The various controversies faded when Humphrey went to his final reward in March 2006. Happily, throughout his eventful tenure, the veteran mouser remained blissfully oblivious to it all.
BLACKIE
THE CAT WHO COULD TALK—AND SUE
U.S. law books are filled with groundbreaking civil rights cases. One of the most entertaining concerns a talented black cat from South Carolina. According to his owners, Carl and Elaine Miles, they acquired him at a rooming house in the late 1970s, when a girl with a box of kittens asked if they wanted one. “I said no, I didn’t want one,” Carl recalled during court testimony. “As I was walking away from the box of kittens, a voice spoke to me and said, ‘Take the black kitten.’ I took the black kitten, knowing nothing else unusual or nothing else strange about the black kitten.”
But things would soon get very unusual. A few months later Carl, inspired by what he called “the voice of God,” became convinced that the kitten was attempting to talk to him. So he tried to help the process by developing what amounted to a speech therapy program for cats. First he taped the sounds Blackie made, then played them back to him. He also encouraged his pet to watch his master’s lips as he spoke.
This effort paid off. The cat began, haltingly, to “talk” at six months. Shortly thereafter it could utter a grab bag of phrases clearly enough to become of interest to promoters. He talked (for a fee) on radio and television, and even made an appearance on the network program That’s Incredible.
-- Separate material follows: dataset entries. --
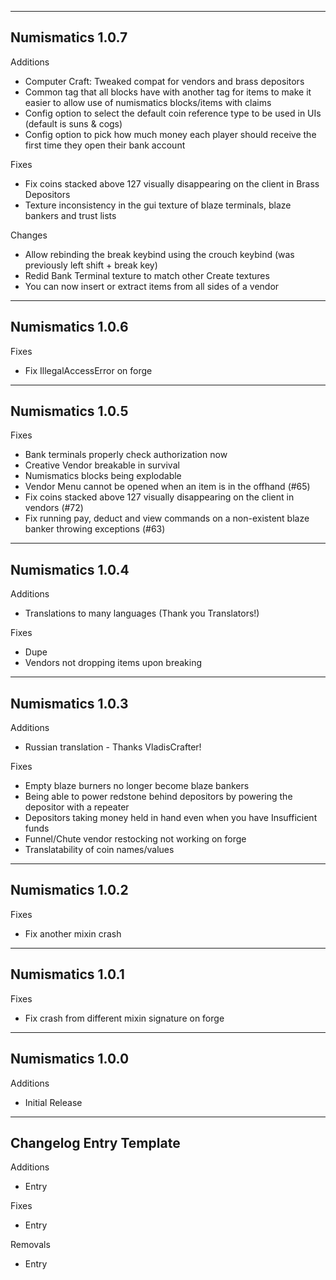 ------------------------------------------------------
Numismatics 1.0.7
------------------------------------------------------
Additions
- Computer Craft: Tweaked compat for vendors and brass depositors
- Common tag that all blocks have with another tag for items to make it easier to allow use of numismatics blocks/items with claims
- Config option to select the default coin reference type to be used in UIs (default is suns & cogs)
- Config option to pick how much money each player should receive the first time they open their bank account

Fixes
- Fix coins stacked above 127 visually disappearing on the client in Brass Depositors
- Texture inconsistency in the gui texture of blaze terminals, blaze bankers and trust lists

Changes
- Allow rebinding the break keybind using the crouch keybind (was previously left shift + break key)
- Redid Bank Terminal texture to match other Create textures
- You can now insert or extract items from all sides of a vendor
------------------------------------------------------
Numismatics 1.0.6
------------------------------------------------------
Fixes
- Fix IllegalAccessError on forge
------------------------------------------------------
Numismatics 1.0.5
------------------------------------------------------
Fixes
- Bank terminals properly check authorization now
- Creative Vendor breakable in survival
- Numismatics blocks being explodable
- Vendor Menu cannot be opened when an item is in the offhand (#65)
- Fix coins stacked above 127 visually disappearing on the client in vendors (#72)
- Fix running pay, deduct and view commands on a non-existent blaze banker throwing exceptions (#63)
------------------------------------------------------
Numismatics 1.0.4
------------------------------------------------------
Additions
- Translations to many languages (Thank you Translators!)

Fixes
- Dupe
- Vendors not dropping items upon breaking
------------------------------------------------------
Numismatics 1.0.3
------------------------------------------------------
Additions
- Russian translation - Thanks VladisCrafter!

Fixes
- Empty blaze burners no longer become blaze bankers
- Being able to power redstone behind depositors by powering the depositor with a repeater
- Depositors taking money held in hand even when you have Insufficient funds
- Funnel/Chute vendor restocking not working on forge
- Translatability of coin names/values
------------------------------------------------------
Numismatics 1.0.2
------------------------------------------------------
Fixes
- Fix another mixin crash
------------------------------------------------------
Numismatics 1.0.1
------------------------------------------------------
Fixes
- Fix crash from different mixin signature on forge
------------------------------------------------------
Numismatics 1.0.0
------------------------------------------------------
Additions
- Initial Release
------------------------------------------------------
Changelog Entry Template
------------------------------------------------------
Additions
- Entry

Fixes
- Entry

Removals
- Entry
But then the feline thespian’s fame subsided. By May 1981, the Mileses were reduced to exhibiting Blackie on the streets of Augusta, Georgia, where he would say things like “I want my mama” and “I love you” to passersby in exchange for handouts. Unfortunately, the local constabulary was less than charmed and insisted that the couple purchase a $50 business license. They complied, but then sued the city, stating that the law didn’t specifically mention talking animals. This was enough to make the case interesting. But then the Mileses went on to assert that the fee violated their right to free speech and association. Not just theirs, but Blackie’s too.
It was an interesting argument, to say the least, and one that might have eased the lives of noisy alley cats and chatty Siamese everywhere had the courts agreed with it. Unfortunately—though, perhaps, predictably—they didn’t. The couple lost their case in district court, which stated that even though Augusta’s business ordinance didn’t specifically mention talking animals, what the Mileses did was certainly a business, and therefore in need of a license.
The case was then kicked upstairs to the U.S. Court of Appeals for the Eleventh District. It, too, agreed that the couple needed to pay Augusta the contested $50. And in a footnote, the three-judge panel saw fit to address the issue of Blackie’s free speech rights, such as they were—or, in this case, weren’t. “The Court will not hear a claim that Blackie’s right to free speech has been infringed,” they said. “First, although Blackie arguably possesses a very unusual ability, he cannot be considered a ‘person’ and is therefore not protected by the Bill of Rights. Second, even if Blackie had such a right, we see no need for appellants to assert his right jus tertii [as a third party]. Blackie can clearly speak for himself.”